This leads to the nature of the film process, they want the viewer to be less susceptible to the films that hide the processes of production.

Side note: “Formal” film – metaphorical association of the earlier avant-garde.

Mothlight considered a political act that resists authority.

For Arthur, the Structural film is an act of aesthetic and political resistance.

Sitney views avant-garde as apolitical and evolutionary.

8. What is the reading strategy associated with the “anti-illusion schema” (include details and examples from 85-90)?

Any film image with limited depth cues is interpreted as an assertion of inherent qualities of the film medium, derived from the work of Clement Greenberg. Any element that does not produce a three-dimensional space, is read as a demonstration of the inherent flatness. Painting is pigment on a flat surface, and according to Greenberg should only be this.

Wednesday, October 13, 2010

Reading Response 4: Due Oct. 13 @ 5 p.m.

First, write a brief response to the Ann Buchanan screen test. How is it similar to / different from the Fluxus films screened in class?

Similar to other fluxus films, there is the simplicity of Ann just sitting there not moving. I can’t imagine sitting that still for that long. Then I see her crying and I wonder, is she crying out of pain? Or is she crying because logically she knows that she has to wet her eyes somehow or else she will blink? When she is that still, my mind wanders onto her facial features, lips, eyes, eyebrows, etc. By her subtle facial expressions I feel I can almost understand what she is thinking. As we spoke of in class, it’s like looking at a picture. But far more information if you look at her slight changes of the face. We can see her crying, swallowing after a tear drops her head slightly rock forward, the creases of her lips turn up/down trying to keep the same pose.

I hadn’t thought about a crying doll as mentioned by JJ Murphy, but since mentioned I can certainly see the comparison.

http://www.youtube.com/watch?v=IhYfCWd5XQ0 (I would advise muting the recently added music track).
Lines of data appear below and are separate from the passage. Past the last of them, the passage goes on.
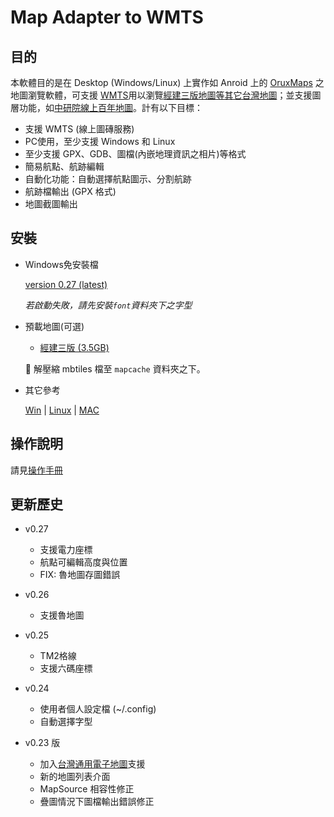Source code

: Map Adapter to WMTS
===================

目的
----

本軟體目的是在 Desktop (Windows/Linux) 上實作如 Anroid 上的 [OruxMaps][] 之地圖瀏覽軟體，可支援 [WMTS][wmts_wiki]用以瀏覽[經建三版地圖等其它台灣地圖][Sinica-WMTS]；並支援圖層功能，如[中研院線上百年地圖][Sinica-100y]。計有以下目標：
  -  支援 WMTS (線上圖磚服務)
  -  PC使用，至少支援 Windows 和 Linux
  -  至少支援 GPX、GDB、圖檔(內嵌地理資訊之相片)等格式
  -  簡易航點、航跡編輯
  -  自動化功能：自動選擇航點圖示、分割航跡
  -  航跡檔輸出 (GPX 格式)
  -  地圖截圖輸出

[wmts_wiki]: https://en.wikipedia.org/wiki/Web_Map_Tile_Service
[OruxMaps]: http://www.oruxmaps.com/index.html
[Sinica-WMTS]: http://gis.sinica.edu.tw/tileserver/
[Sinica-100y]: http://gissrv4.sinica.edu.tw/gis/twhgis.aspx

安裝
----

 *  Windows免安裝檔

    [version 0.27 (latest)][giseditor-0.27]

    _若啟動失敗，請先安裝`font`資料夾下之字型_

 *  預載地圖(可選)

    - [經建三版 (3.5GB)](https://drive.google.com/file/d/0B7ryOauZNjlbT2EwbzBlSEpwT1U/view?usp=sharing)

    📝 解壓縮 mbtiles 檔至 `mapcache` 資料夾之下。

 *  其它參考

    [Win](  https://github.com/dayanuyim/GisEditor/blob/dev/install.md#win_install) |
    [Linux](https://github.com/dayanuyim/GisEditor/blob/dev/install.md#linux_install) |
    [MAC](  https://github.com/dayanuyim/GisEditor/blob/dev/install.md#mac_install)

 [giseditor-0.1-32]: https://drive.google.com/file/d/0B7ryOauZNjlbd0pmVFJmYWVNTkU/view?usp=sharing
 [giseditor-0.1-64]: https://drive.google.com/file/d/0B7ryOauZNjlbSE9mOFZvVjhVOWs/view?usp=sharing
 [giseditor-0.2-32]: https://drive.google.com/file/d/0B7ryOauZNjlbX2NjbnBUUTc4bU0/view?usp=sharing
 [giseditor-0.2-64]: https://drive.google.com/file/d/0B7ryOauZNjlbTndFbW1oTEtxWWs/view?usp=sharing
 [giseditor-0.21-32]: https://drive.google.com/file/d/0B7ryOauZNjlbZV9OcjFPNUwzYUU/view?usp=sharing
 [giseditor-0.21-64]: https://drive.google.com/file/d/0B7ryOauZNjlbNFBheXEwWTE5U2s/view?usp=sharing
 [giseditor-0.22-32]: https://drive.google.com/file/d/0B7ryOauZNjlbbVhoNTZWUW9uN2s/view?usp=sharing
 [giseditor-0.22-64]: https://drive.google.com/file/d/0B7ryOauZNjlbU2ZBQVkzd2dLbUE/view?usp=sharing
 [giseditor-0.23]: https://drive.google.com/file/d/0B7ryOauZNjlbVm8zRGZCemVPVGc/view?usp=sharing
 [giseditor-0.25]: https://drive.google.com/file/d/1S9pry2DPY2XI9wC80XC49-FgQeT6umwk/view?usp=sharing
 [giseditor-0.27]: https://drive.google.com/file/d/19ImwLU-vfoaouA_xMbgxxk1g0mHoaIyh/view?usp=sharing



操作說明
--------

請見[操作手冊](https://github.com/dayanuyim/GisEditor/blob/dev/manual.md)

更新歷史
--------
  - v0.27
      - 支援電力座標
      - 航點可編輯高度與位置
      - FIX: 魯地圖存圖錯誤

  - v0.26
      - 支援魯地圖

  - v0.25
      - TM2格線
      - 支援六碼座標

  - v0.24
      - 使用者個人設定檔 (~/.config)
      - 自動選擇字型

  - v0.23 版
      - 加入[台灣通用電子地圖][emap]支援
      - 新的地圖列表介面
      - MapSource 相容性修正
      - 疊圖情況下圖檔輸出錯誤修正


[emap]: http://emap.nlsc.gov.tw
You might find this blog post by JJ Murphy (my advisor back in Madison) interesting and/or helpful

http://www.jjmurphyfilm.com/blog/?p=82

J. Hoberman, Jonathan Rosenbaum, The Underground

1. What were some of the venues associated with the early underground film movement in New York City?

Fashion Industries Auditorium, the Charles, Thalia, the New Yorker, Bleeker Street Cinema, some of the less popular venues around the slum neighborhood soon to be known as the East Village, and Vanderbeek’s own American Underground Cinema (floating venue) sometimes shown in Living Theater.

What were some of the unique characteristics of the Charles Theater and its programming?

An eclectic program, very wide range of films. Opening to other venues of art, local artists, jazz concerts, silent films, panel discussions, and additional screenings of cultish films. Basically, they tried to have something for everyone. Also, Charles began holding monthly open screenings, and to get in you either had to pay or bring a film. Being at the screenings was like a party or social gathering with uninhibited patrons, most outsiders were impressed.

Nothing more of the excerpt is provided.